Additionally, I could point you to decades-old documentation discussing
this issue in widely-used (at the time) OSes, e.g., for BACKUP or ISAM
files using RMS in VMS.

Jan
James Giles
2003-10-02 19:04:54 UTC
Permalink
Post by Jan C. Vorbrüggen
Post by James Giles
A really well-designed system knows when to flush (ie. it knows
when files are shared, what "files" are really pipes or terminals,
and so on, and it even knows when other processes try to read
from pipes or shared files - so it knows when buffers pending
to those must be flushed).
Perhaps we are getting closer to the source of our misunderstanding.
What you describe would, in any case, be a very useful facility (to
put it mildly), although only few OSes could currently support it, and
a Fortran standard demanding it won't be enough leverage for it to be
implemented in others important in the market place, and thus no Fortran
standard will demand it 8-|.
I guess I missed where I proposed that the Fortran standard should
demand the facility. In fact, all the proposals I've made for Fortran
features have assumed the host system *doesn't* have such a capability.
Flush after every write (which I propose to be the default behavior)
is obviously meaningless in a system that doesn't support flush because
it's never needed.
Post by Jan C. Vorbrüggen
However, it isn't good enough. As Paul mentioned, you need to provide a
consistent view of the data as accessed by others - in spite of the data
that is required by this consistent view being provided by a non-atomic
sequence of actions (in this case, WRITEs). [...]
Each WRITE, from a Fortran perspective is close to an atomic operation.
That is, you can do very little else (in any standard conforming way) while
it's going on.
Post by Jan C. Vorbrüggen
[...] If that is an absolute
requirement, you need to support transaction semantics and call your
ACID-suporting database of choice.
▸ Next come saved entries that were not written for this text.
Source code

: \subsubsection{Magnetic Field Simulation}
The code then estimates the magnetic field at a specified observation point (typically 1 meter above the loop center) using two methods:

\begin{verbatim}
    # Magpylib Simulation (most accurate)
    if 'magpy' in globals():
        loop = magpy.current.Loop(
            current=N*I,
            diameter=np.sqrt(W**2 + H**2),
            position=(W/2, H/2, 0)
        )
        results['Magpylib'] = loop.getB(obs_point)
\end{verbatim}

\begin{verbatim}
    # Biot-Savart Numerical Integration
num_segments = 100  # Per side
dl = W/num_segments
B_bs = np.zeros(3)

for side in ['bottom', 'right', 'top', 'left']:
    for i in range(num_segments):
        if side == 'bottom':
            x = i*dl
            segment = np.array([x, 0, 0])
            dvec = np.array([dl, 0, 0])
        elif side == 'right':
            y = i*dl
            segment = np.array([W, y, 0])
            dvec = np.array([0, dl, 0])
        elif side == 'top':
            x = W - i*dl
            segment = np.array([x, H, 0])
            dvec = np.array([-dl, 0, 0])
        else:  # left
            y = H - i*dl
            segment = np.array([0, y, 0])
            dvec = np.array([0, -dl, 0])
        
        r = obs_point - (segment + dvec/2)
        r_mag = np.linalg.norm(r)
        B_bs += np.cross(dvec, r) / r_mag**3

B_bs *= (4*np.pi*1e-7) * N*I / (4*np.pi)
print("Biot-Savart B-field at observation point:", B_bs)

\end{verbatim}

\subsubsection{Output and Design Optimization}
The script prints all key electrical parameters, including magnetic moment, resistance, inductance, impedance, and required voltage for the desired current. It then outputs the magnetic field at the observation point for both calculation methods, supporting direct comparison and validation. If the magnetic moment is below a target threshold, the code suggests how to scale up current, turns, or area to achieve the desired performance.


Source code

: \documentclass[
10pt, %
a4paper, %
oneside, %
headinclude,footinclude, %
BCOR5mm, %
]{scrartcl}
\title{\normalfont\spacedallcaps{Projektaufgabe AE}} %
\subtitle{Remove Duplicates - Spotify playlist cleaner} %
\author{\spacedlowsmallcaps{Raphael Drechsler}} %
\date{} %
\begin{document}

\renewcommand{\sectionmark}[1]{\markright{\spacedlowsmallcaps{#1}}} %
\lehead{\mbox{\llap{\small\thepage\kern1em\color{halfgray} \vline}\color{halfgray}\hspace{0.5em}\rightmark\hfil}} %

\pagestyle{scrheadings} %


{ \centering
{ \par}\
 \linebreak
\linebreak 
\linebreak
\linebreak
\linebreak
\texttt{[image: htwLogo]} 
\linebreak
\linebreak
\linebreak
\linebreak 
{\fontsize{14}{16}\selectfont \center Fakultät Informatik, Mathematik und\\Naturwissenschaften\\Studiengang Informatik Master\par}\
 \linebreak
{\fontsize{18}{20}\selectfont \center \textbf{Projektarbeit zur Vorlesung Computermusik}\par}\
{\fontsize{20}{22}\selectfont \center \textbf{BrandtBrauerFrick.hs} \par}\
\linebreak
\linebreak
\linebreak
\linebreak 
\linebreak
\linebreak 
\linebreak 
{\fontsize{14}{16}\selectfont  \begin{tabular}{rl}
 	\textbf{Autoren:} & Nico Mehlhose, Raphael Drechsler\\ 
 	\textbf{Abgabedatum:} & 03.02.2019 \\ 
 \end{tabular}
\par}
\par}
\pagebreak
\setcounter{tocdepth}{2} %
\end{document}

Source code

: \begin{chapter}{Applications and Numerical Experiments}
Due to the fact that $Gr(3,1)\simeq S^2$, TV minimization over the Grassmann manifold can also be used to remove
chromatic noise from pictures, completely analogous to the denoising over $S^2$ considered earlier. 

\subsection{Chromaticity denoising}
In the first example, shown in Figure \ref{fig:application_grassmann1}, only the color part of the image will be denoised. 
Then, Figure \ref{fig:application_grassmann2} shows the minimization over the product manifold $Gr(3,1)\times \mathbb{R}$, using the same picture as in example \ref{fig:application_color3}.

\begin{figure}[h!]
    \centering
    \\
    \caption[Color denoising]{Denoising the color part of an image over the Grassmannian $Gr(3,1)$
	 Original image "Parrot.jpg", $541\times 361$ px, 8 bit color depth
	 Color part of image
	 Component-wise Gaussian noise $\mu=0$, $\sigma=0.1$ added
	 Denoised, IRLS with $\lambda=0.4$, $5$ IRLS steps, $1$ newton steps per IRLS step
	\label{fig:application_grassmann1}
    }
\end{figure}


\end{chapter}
In many other cases, it is enough to
make sure all the data of which the "transaction" consists is made
accessible in finite time - in fact, you'd rather prefer that the change
from one consistent state to the next happens in as small a time window
as possible. [...]
As in, say, flush after every WRITE?
Post by Jan C. Vorbrüggen
[...] This is exactly what current implementations buffering
WRITEs internally until FLUSH is called provide. [...]
Or not - if the programmer forgets to flush. Is that a case which you
conveniently consign to the "blame the victim" category?
--
J. Giles
Jan C. Vorbrüggen
2003-10-06 09:11:34 UTC
Permalink
Post by James Giles
Post by Jan C. Vorbrüggen
[...] If that is an absolute
requirement, you need to support transaction semantics and call your
ACID-suporting database of choice. In many other cases, it is enough to
make sure all the data of which the "transaction" consists is made
accessible in finite time - in fact, you'd rather prefer that the change
from one consistent state to the next happens in as small a time window
as possible. [...]
As in, say, flush after every WRITE?
No, a typical transaction consists of multiple operations.
Post by James Giles
Post by Jan C. Vorbrüggen
[...] This is exactly what current implementations buffering
WRITEs internally until FLUSH is called provide. [...]
Or not - if the programmer forgets to flush. Is that a case which you
conveniently consign to the "blame the victim" category?
If the programmer writes an incorrect program, it is indeed the programmer's
fault.

Jan
James Giles
2003-10-06 19:11:35 UTC
Permalink
Jan C. Vorbrüggen wrote:
...
Post by Jan C. Vorbrüggen
Post by James Giles
Or not - if the programmer forgets to flush. Is that a case which you
conveniently consign to the "blame the victim" category?
If the programmer writes an incorrect program, it is indeed the
programmer's fault.
Please don't design any aircraft. You'll be sued when you
intentional design traps cause crashes.
--
J. Giles
Brooks Moses
2003-09-30 21:19:40 UTC
Permalink
Post by James Giles
Post by Greg Chien
Post by James Giles
Evidently, opposing features that are frequently the cause of serious
error is an appropriate target of sarcasm. While promoting such
features is filled with virtue.
Unfortunately (or fortunately ;-), we are not living in Utopia.
I neve claimed we were. I do think, however, that we should promote
things that are improvements. And that it's counterproductive to promote
things that aren't.
Do you remember the thread a few weeks ago, where someone had a code
doing binary writes that took a few seconds to run using local file
access or Windows remote file access, but took a large fraction of an
hour to run on Linux NFS file access?

The reason for the dramatic differences in runtime, we determined, was
that binary writes of the nature used in that program _do_ do what
amounts to immediate flushing, and that NFS propogates the writes across
the network and waits for a confirmation that they worked before
confirming back to the program that the write has happened.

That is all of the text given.